Let’s have a look at what NOT to do:

1. Get defensive. Protect your point of view at all costs. Don’t even try to see the customer’s point of view. Just stay entrenched in your position, and defend it to the hilt.

2. Get someone else to respond for you. When the complaint is directed to you, the best way to deflect it is to get one of your staff to respond for you. That way, you not only manage to convey the message that you’ve spread the word far and wide that the customer is a pain in the neck, it also gets you off the hook in taking responsibility for the reply. This approach also has the added benefit of making the customer feel unimportant.

3. Be demeaning or patronizing to the customer: make them feel small by proving them wrong, or even better, come at them from the lofty heights, where you are beyond reproach because only you see the bigger picture. Putting a spiritual slant on this (as in, you’re not being spiritual enough) is particularly effective if you know the customer is so inclined.

4. Refuse to provide a refund for services not delivered. If you’ve managed to erode the customer’s trust in you to the point where they don’t even want the services you’ve been contracted for, then by all means, keep the money! Don’t let ethical considerations get in the way of the additional income.

5. Justify your position with detailed explanations of why the customer is wrong. Get as detailed as possible, even mentioning times and dates, and particular correspondence if necessary, to make your point clear: you are right, the customer is wrong, and here’s the evidence to prove it!
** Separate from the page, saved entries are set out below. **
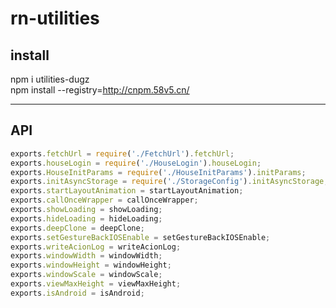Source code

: # rn-utilities

install
--------
npm i utilities-dugz  
npm install  --registry=http://cnpm.58v5.cn/

------
API
----

```javascript
exports.fetchUrl = require('./FetchUrl').fetchUrl;
exports.houseLogin = require('./HouseLogin').houseLogin;
exports.HouseInitParams = require('./HouseInitParams').initParams;
exports.initAsyncStorage = require('./StorageConfig').initAsyncStorage;
exports.startLayoutAnimation = startLayoutAnimation;
exports.callOnceWrapper = callOnceWrapper;
exports.showLoading = showLoading;
exports.hideLoading = hideLoading;
exports.deepClone = deepClone;
exports.setGestureBackIOSEnable = setGestureBackIOSEnable;
exports.writeAcionLog = writeAcionLog;
exports.windowWidth = windowWidth;
exports.windowHeight = windowHeight;
exports.windowScale = windowScale;
exports.viewMaxHeight = viewMaxHeight;
exports.isAndroid = isAndroid;
```
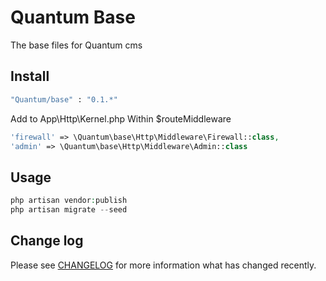# Quantum Base

The base files for Quantum cms

## Install

``` bash
"Quantum/base" : "0.1.*"
```
Add to App\Http\Kernel.php
Within $routeMiddleware
``` php
'firewall' => \Quantum\base\Http\Middleware\Firewall::class,
'admin' => \Quantum\base\Http\Middleware\Admin::class
```

## Usage

``` php
php artisan vendor:publish
php artisan migrate --seed
```

## Change log

Please see [CHANGELOG](CHANGELOG.md) for more information what has changed recently.

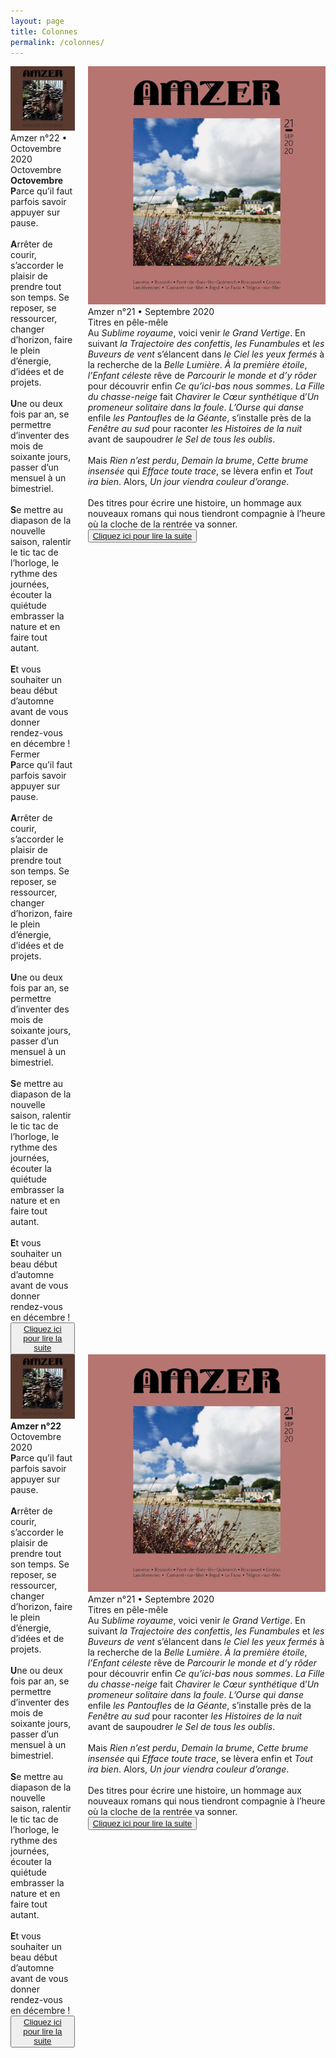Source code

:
 ```yaml
---
layout: page
title: Colonnes
permalink: /colonnes/
---
```

<div class="container">
  <div class="columns">
    <div class="column col-4">
        <div class="card">
            <div class="card-image">
              <img src="/assets/images/expo-en-cours/amzer-n-22-octovembre-2020.jpg" class="img-responsive">
            </div>
            <div class="card-header">
              <div class="card-title h5">Amzer n°22 • Octovembre 2020</div>
              <div class="card-subtitle text-gray">Octovembre</div>
            </div>
            <div class="card-body">
        <div class="modal" id="modal-id">
            <a href="#close" class="modal-overlay" aria-label="Close"></a>
                <div class="modal-container">
                    <div class="modal-header">
                    <a href="#close" class="btn btn-clear float-right" aria-label="Close"></a>
                    <div class="modal-title h5"><strong>Octovembre</strong></div>
                </div>
                    <div class="modal-body">
                        <div class="content">
                        <strong>P</strong>arce qu’il faut parfois savoir appuyer sur pause.<br>
                        <br>
	                    <strong>A</strong>rrêter de courir, s’accorder le plaisir de prendre tout son temps. Se reposer, se ressourcer, changer d’horizon, faire le plein d’énergie, d’idées et de projets.<br> 
                        <br>
	                    <strong>U</strong>ne ou deux fois par an, se permettre d’inventer des mois de soixante jours, passer d’un mensuel à un bimestriel.<br>
                        <br>
                        <strong>S</strong>e mettre au diapason de la nouvelle saison, ralentir le tic tac de l’horloge, le rythme des journées, écouter la quiétude embrasser la nature et en faire tout autant.<br>
                        <br>
                        <strong>E</strong>t vous souhaiter un beau début d’automne avant de vous donner rendez-vous en décembre !
                        </div>
                    </div>
                        <div class="modal-footer">
                        Fermer
                        </div>
                </div>
</div>
 <strong>P</strong>arce qu’il faut parfois savoir appuyer sur pause.<br>
    <br>
	<strong>A</strong>rrêter de courir, s’accorder le plaisir de prendre tout son temps. Se reposer, se ressourcer, changer d’horizon, faire le plein d’énergie, d’idées et de projets.<br> 
    <br>
	<strong>U</strong>ne ou deux fois par an, se permettre d’inventer des mois de soixante jours, passer d’un mensuel à un bimestriel.<br>
    <br>
	<strong>S</strong>e mettre au diapason de la nouvelle saison, ralentir le tic tac de l’horloge, le rythme des journées, écouter la quiétude embrasser la nature et en faire tout autant.<br>
    <br>
	<strong>E</strong>t vous souhaiter un beau début d’automne avant de vous donner rendez-vous en décembre !
  </div>
  <div class="card-footer">
    <button class="btn btn-primary"><a href="/assets/images/expo-en-cours/amzer-n-22-octovembre-2020.pdf">Cliquez ici pour lire la suite</a></button>
  </div>
</div>
    </div>
    <div class="column col-4">
        <div class="card">
  <div class="card-image">
    <img src="/assets/images/expo-en-cours/amzer-n-21-septembre-2020.png" class="img-responsive">
  </div>
  <div class="card-header">
    <div class="card-title h5">Amzer n°21 • Septembre 2020</div>
    <div class="card-subtitle text-gray">Titres en pêle-mêle</div>
  </div>
  <div class="card-body">
    Au <em>Sublime royaume</em>, voici venir <em>le Grand Vertige</em>. En suivant <em>la Trajectoire des confettis</em>, <em>les Funambules</em> et <em>les Buveurs de vent</em> s’élancent dans <em>le Ciel les yeux fermés</em> à la recherche de la <em>Belle Lumière</em>. <em>À la première étoile</em>, <em>l’Enfant céleste</em> rêve de <em>Parcourir le monde et d’y rôder</em> pour découvrir enfin <em>Ce qu’ici-bas nous sommes</em>. <em>La Fille du chasse-neige</em> fait <em>Chavirer le Cœur synthétique</em> d’<em>Un promeneur solitaire dans la foule</em>. <em>L’Ourse qui danse</em> enfile <em>les Pantoufles</em> de <em>la Géante</em>, s’installe près de la <em>Fenêtre au sud</em> pour raconter <em>les Histoires de la nuit</em> avant de saupoudrer <em>le Sel de tous les oublis</em>.<br>
<br>
Mais <em>Rien n’est perdu</em>, <em>Demain la brume</em>, <em>Cette brume insensée</em> qui <em>Efface toute trace</em>, se lèvera enfin et <em>Tout ira bien</em>. Alors, <em>Un jour viendra couleur d’orange</em>.<br>
<br>
Des titres pour écrire une histoire, un hommage aux nouveaux romans qui nous tiendront compagnie à l’heure où la cloche de la rentrée va sonner.
  </div>
  <div class="card-footer">
    <button class="btn btn-primary"><a href="/assets/images/expo-en-cours/amzer-n-21-septembre-2020.pdf">Cliquez ici pour lire la suite</a></button>
  </div>
</div>
    </div>
</div>

<div class="container">
  <div class="columns">
    <div class="column col-4">
        <div class="card">
  <div class="card-image">
    <img src="/assets/images/expo-en-cours/amzer-n-22-octovembre-2020.jpg" class="img-responsive">
  </div>
  <div class="card-header">
    <div class="card-title h5"><strong>Amzer n°22</strong></div>
    <div class="card-subtitle text-gray">Octovembre 2020</div>
  </div>
  <div class="card-body">
    <strong>P</strong>arce qu’il faut parfois savoir appuyer sur pause.<br>
    <br>
	<strong>A</strong>rrêter de courir, s’accorder le plaisir de prendre tout son temps. Se reposer, se ressourcer, changer d’horizon, faire le plein d’énergie, d’idées et de projets.<br> 
    <br>
	<strong>U</strong>ne ou deux fois par an, se permettre d’inventer des mois de soixante jours, passer d’un mensuel à un bimestriel.<br>
    <br>
	<strong>S</strong>e mettre au diapason de la nouvelle saison, ralentir le tic tac de l’horloge, le rythme des journées, écouter la quiétude embrasser la nature et en faire tout autant.<br>
    <br>
	<strong>E</strong>t vous souhaiter un beau début d’automne avant de vous donner rendez-vous en décembre !
  </div>
  <div class="card-footer">
    <button class="btn btn-primary"><a href="/assets/images/expo-en-cours/amzer-n-21-septembre-2020.pdf">Cliquez ici pour lire la suite</a></button>
  </div>
</div>
    </div>
    <div class="column col-4">
        <div class="card">
  <div class="card-image">
    <img src="/assets/images/expo-en-cours/amzer-n-21-septembre-2020.png" class="img-responsive">
  </div>
  <div class="card-header">
    <div class="card-title h5">Amzer n°21 • Septembre 2020</div>
    <div class="card-subtitle text-gray">Titres en pêle-mêle</div>
  </div>
  <div class="card-body">
    Au <em>Sublime royaume</em>, voici venir <em>le Grand Vertige</em>. En suivant <em>la Trajectoire des confettis</em>, <em>les Funambules</em> et <em>les Buveurs de vent</em> s’élancent dans <em>le Ciel les yeux fermés</em> à la recherche de la <em>Belle Lumière</em>. <em>À la première étoile</em>, <em>l’Enfant céleste</em> rêve de <em>Parcourir le monde et d’y rôder</em> pour découvrir enfin <em>Ce qu’ici-bas nous sommes</em>. <em>La Fille du chasse-neige</em> fait <em>Chavirer le Cœur synthétique</em> d’<em>Un promeneur solitaire dans la foule</em>. <em>L’Ourse qui danse</em> enfile <em>les Pantoufles</em> de <em>la Géante</em>, s’installe près de la <em>Fenêtre au sud</em> pour raconter <em>les Histoires de la nuit</em> avant de saupoudrer <em>le Sel de tous les oublis</em>.<br>
<br>
Mais <em>Rien n’est perdu</em>, <em>Demain la brume</em>, <em>Cette brume insensée</em> qui <em>Efface toute trace</em>, se lèvera enfin et <em>Tout ira bien</em>. Alors, <em>Un jour viendra couleur d’orange</em>.<br>
<br>
Des titres pour écrire une histoire, un hommage aux nouveaux romans qui nous tiendront compagnie à l’heure où la cloche de la rentrée va sonner.
  </div>
  <div class="card-footer">
    <button class="btn btn-primary"><a href="/assets/images/expo-en-cours/amzer-n-21-septembre-2020.pdf">Cliquez ici pour lire la suite</a></button>
  </div>
</div>
    </div>
</div>
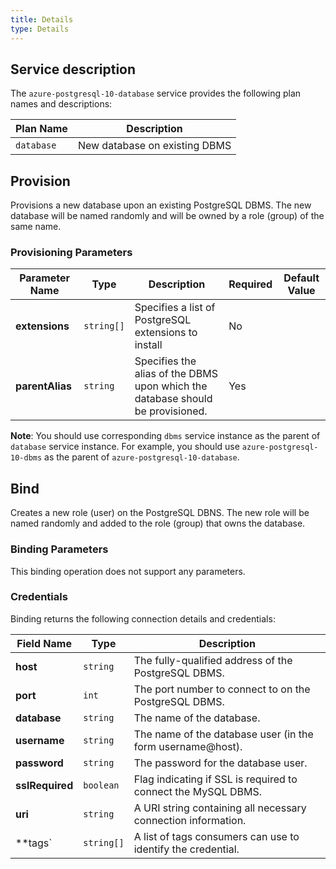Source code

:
 ```yaml
---
title: Details
type: Details
---
```


## Service description

The `azure-postgresql-10-database` service provides the following plan names and descriptions:

| Plan Name | Description |
|-----------|-------------|
| `database` | New database on existing DBMS |

## Provision

Provisions a new database upon an existing PostgreSQL DBMS. The new
database will be named randomly and will be owned by a role (group) of the same
name.

### Provisioning Parameters

| Parameter Name | Type | Description | Required | Default Value |
|----------------|------|-------------|----------|---------------|
| **extensions** | `string[]` | Specifies a list of PostgreSQL extensions to install | No | |
| **parentAlias** | `string` | Specifies the alias of the DBMS upon which the database should be provisioned. | Yes | |

**Note**: You should use corresponding  `dbms` service instance as the parent of `database` service instance.  For example, you should use `azure-postgresql-10-dbms` as the parent of `azure-postgresql-10-database`.

## Bind

Creates a new role (user) on the PostgreSQL DBNS. The new role will be named
randomly and added to the  role (group) that owns the database.

### Binding Parameters

This binding operation does not support any parameters.

### Credentials

Binding returns the following connection details and credentials:

| Field Name | Type | Description |
|------------|------|-------------|
| **host** | `string` | The fully-qualified address of the PostgreSQL DBMS. |
| **port** | `int` | The port number to connect to on the PostgreSQL DBMS. |
| **database** | `string` | The name of the database. |
| **username** | `string` | The name of the database user (in the form username@host). |
| **password** | `string` | The password for the database user. |
| **sslRequired** | `boolean` | Flag indicating if SSL is required to connect the MySQL DBMS. |
| **uri** | `string` | A URI string containing all necessary connection information. |
| **tags` | `string[]` | A list of tags consumers can use to identify the credential. |
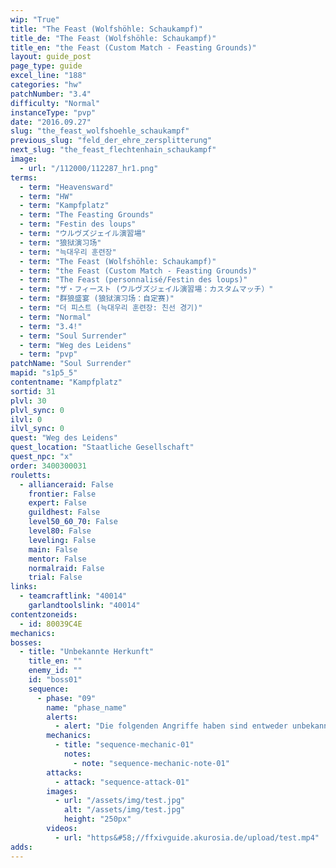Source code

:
 ```yaml
---
wip: "True"
title: "The Feast (Wolfshöhle: Schaukampf)"
title_de: "The Feast (Wolfshöhle: Schaukampf)"
title_en: "the Feast (Custom Match - Feasting Grounds)"
layout: guide_post
page_type: guide
excel_line: "188"
categories: "hw"
patchNumber: "3.4"
difficulty: "Normal"
instanceType: "pvp"
date: "2016.09.27"
slug: "the_feast_wolfshoehle_schaukampf"
previous_slug: "feld_der_ehre_zersplitterung"
next_slug: "the_feast_flechtenhain_schaukampf"
image:
  - url: "/112000/112287_hr1.png"
terms:
  - term: "Heavensward"
  - term: "HW"
  - term: "Kampfplatz"
  - term: "The Feasting Grounds"
  - term: "Festin des loups"
  - term: "ウルヴズジェイル演習場"
  - term: "狼狱演习场"
  - term: "늑대우리 훈련장"
  - term: "The Feast (Wolfshöhle: Schaukampf)"
  - term: "the Feast (Custom Match - Feasting Grounds)"
  - term: "The Feast (personnalisé/Festin des loups)"
  - term: "ザ・フィースト (ウルヴズジェイル演習場：カスタムマッチ）"
  - term: "群狼盛宴 (狼狱演习场：自定赛)"
  - term: "더 피스트 (늑대우리 훈련장: 친선 경기)"
  - term: "Normal"
  - term: "3.4!"
  - term: "Soul Surrender"
  - term: "Weg des Leidens"
  - term: "pvp"
patchName: "Soul Surrender"
mapid: "s1p5_5"
contentname: "Kampfplatz"
sortid: 31
plvl: 30
plvl_sync: 0
ilvl: 0
ilvl_sync: 0
quest: "Weg des Leidens"
quest_location: "Staatliche Gesellschaft"
quest_npc: "x"
order: 3400300031
rouletts:
  - allianceraid: False
    frontier: False
    expert: False
    guildhest: False
    level50_60_70: False
    level80: False
    leveling: False
    main: False
    mentor: False
    normalraid: False
    trial: False
links:
  - teamcraftlink: "40014"
    garlandtoolslink: "40014"
contentzoneids:
  - id: 80039C4E
mechanics:
bosses:
  - title: "Unbekannte Herkunft"
    title_en: ""
    enemy_id: ""
    id: "boss01"
    sequence:
      - phase: "09"
        name: "phase_name"
        alerts:
          - alert: "Die folgenden Angriffe haben sind entweder unbekannt oder haben keine klare Herkunft"
        mechanics:
          - title: "sequence-mechanic-01"
            notes:
              - note: "sequence-mechanic-note-01"
        attacks:
          - attack: "sequence-attack-01"
        images:
          - url: "/assets/img/test.jpg"
            alt: "/assets/img/test.jpg"
            height: "250px"
        videos:
          - url: "https&#58;//ffxivguide.akurosia.de/upload/test.mp4"
adds:
---
```

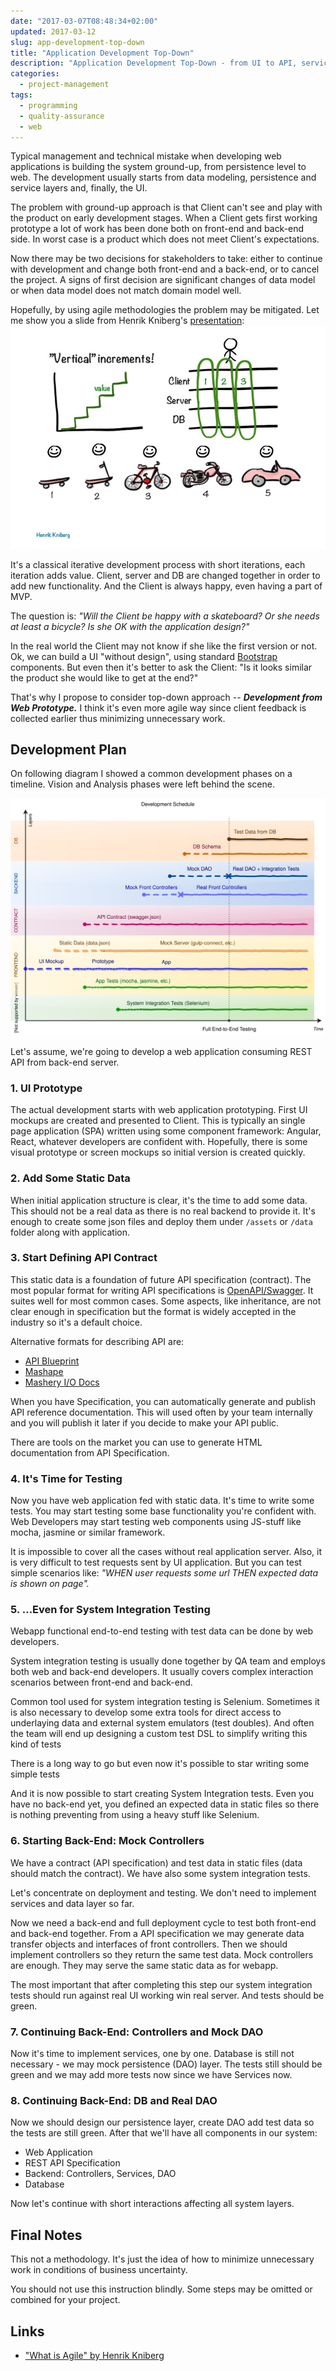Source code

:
 ```yaml
---
date: "2017-03-07T08:48:34+02:00"
updated: 2017-03-12
slug: app-development-top-down
title: "Application Development Top-Down"
description: "Application Development Top-Down - from UI to API, services and data. How to start testing early. How to start with back-end later."
categories:
  - project-management
tags:
  - programming
  - quality-assurance
  - web
---
```


Typical management and technical mistake when developing web applications is building the system ground-up, from persistence level to web.
The development usually starts from data modeling, persistence and service layers and, finally, the UI.

The problem with ground-up approach is that Client can't see and play with the product on early development stages.
When a Client gets first working prototype a lot of work has been done both on front-end and back-end side. In worst case is a product which does not meet Client's expectations.

Now there may be two decisions for stakeholders to take: either to continue with development and change both front-end and a back-end, or to cancel the project. A signs of first decision are significant changes of data model or when data model does not match domain model well.

Hopefully, by using agile methodologies the problem may be mitigated. Let me show you a slide from Henrik Kniberg's [presentation][henrik-presentation]:
![](/assets/2017/03/what-isagile-henrik-kniberg.jpg)

It's a classical iterative development process with short iterations, each iteration adds value. Client, server and DB are changed together in order to add new functionality. And the Client is always happy, even having a part of MVP.

The question is: *"Will the Client be happy with a skateboard? Or she needs at least a bicycle? Is she OK with the application design?"*

In the real world the Client may not know if she like the first version or not.
Ok, we can build a UI "without design", using standard [Bootstrap](https://getbootstrap.com/) components.
But even then it's better to ask the Client: "Is it looks similar the product she would like to get at the end?"

That's why I propose to consider top-down approach -- ***Development from Web Prototype.***
I&nbsp;think it's even more agile way since client feedback is collected earlier thus minimizing unnecessary work.

## Development Plan

On following diagram I showed a common development phases on a timeline.
Vision and Analysis phases were left behind the scene.

![Application Development Schedule](/assets/2017/03/app-development-schedule-v1.svg)

Let's assume, we're going to develop a web application consuming REST API from back-end server.

### 1. UI Prototype
The actual development starts with web application prototyping.
First UI mockups are created and presented to Client.
This is typically an single page application (SPA) written using some component framework: Angular, React, whatever developers are confident with.
Hopefully, there is some visual prototype or screen mockups so initial version is created quickly.


### 2. Add Some Static Data

When initial application structure is clear, it's the time to add some data. This should not be a real data as there is no real backend to provide it. It's enough to create some json files and deploy them under `/assets` or `/data` folder along with application.


### 3. Start Defining API Contract

This static data is a foundation of future API specification (contract). The most popular format for writing API specifications is [OpenAPI/Swagger](https://swagger.io). It suites well for most common cases. Some aspects, like inheritance, are not clear enough in specification but the format is widely accepted in the industry so it's a default choice.

Alternative formats for describing API are:

- [API Blueprint](http://apiblueprint.org/)
- [Mashape](http://www.mashape.com)
- [Mashery I/O Docs](https://github.com/mashery/iodocs)  

When you have Specification, you can automatically generate and publish API reference documentation.
This will used often by your team internally and you will publish it later if you decide to make your API public.

There are tools on the market you can use to generate HTML documentation from API Specification.


### 4. It's Time for Testing

Now you have web application fed with static data. It's time to write some tests.
You may start testing some base functionality you're confident with.
Web Developers may start testing web components using JS-stuff like mocha, jasmine or similar framework.

It is impossible to cover all the cases without real application server. Also, it is very difficult to test requests sent by UI application. But you can test simple scenarios like: _"WHEN user requests some url THEN expected data is shown on page"._


### 5. …Even for System Integration Testing

Webapp functional end-to-end testing with test data can be done by web developers.

System integration testing is usually done together by QA team and employs both web and back-end developers.
It usually covers complex interaction scenarios between front-end and back-end.

Common tool used for system integration testing is Selenium.
Sometimes it is also necessary to develop some extra tools for direct access to underlaying data and external system emulators (test doubles).
And often the team will end up designing a custom test DSL to simplify writing this kind of tests

There is a long way to go but even now it's possible to star writing some simple tests

And it is now possible to start creating System Integration tests.
Even you have no back-end yet, you defined an expected data in static files so there is nothing preventing from using a heavy stuff like Selenium.


### 6. Starting Back-End: Mock Controllers

We have a contract (API specification) and test data in static files (data should match the contract).
We have also some system integration tests.

Let's concentrate on deployment and testing. We don't need to implement services and data layer so far.

Now we need a back-end and full deployment cycle to test both front-end and back-end together.
From a API specification we may generate data transfer objects and interfaces of front controllers.
Then we should implement controllers so they return the same test data.
Mock controllers are enough. They may serve the same static data as for webapp.

The most important that after completing this step our system integration tests should run against real UI working win real server. And tests should be green.

### 7. Continuing Back-End: Controllers and Mock DAO

Now it's time to implement services, one by one. Database is still not necessary - we may mock persistence (DAO) layer.
The tests still should be green and we may add more tests now since we have Services now.

### 8. Continuing Back-End: DB and Real DAO

Now we should design our persistence layer, create DAO add test data so the tests are still green.
After that we'll have all components in our system:

- Web Application
- REST API Specification
- Backend: Controllers, Services, DAO
- Database

Now let's continue with short interactions affecting all system layers.

## Final Notes

This not a methodology. It's just the idea of how to minimize unnecessary work in conditions of business uncertainty.

You should not use this instruction blindly. Some steps may be omitted or combined for your project.

## Links

- ["What is Agile" by Henrik Kniberg][henrik-presentation]

[markdown]: https://daringfireball.net/projects/markdown/
[henrik-presentation]: https://www.slideshare.net/RichardPDoerer/what-isagile-henrik-kniberg-august-20-2013/21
6. Accuse the customer of taking things personally. This will really help to put them in their place: let them know that they are being irrational and therefore not appropriate. It’s their behavior that’s at fault!

7. Bend or be selective about the truth, or both. When you talk about what happened, be sure to pick out only the elements that serve you best. Or adjust the truth to suit your current needs in the situation.

Of course, there is the rare situation when a complaint is unjustified, and it is best dealt with in other ways.

Most of the time, though, the truth is that a customer complaint is a gift! You are getting insight about your business practices from your customer that they are not obligated to share with you. They’re giving you a view that you don’t usually get.

It’s a huge opportunity to see your business in a new way.

And even better, it’s an opportunity to do a little personal and work alchemy: to step fully into being the person you are meant to be, and by doing that, to create a big fan for you and your business!

Seize the opportunity – here’s what to do when you get a customer complaint:

1. Do all you can to see things from the customer’s point of view. Be curious – ask questions. Dig deep to find out where they are coming from.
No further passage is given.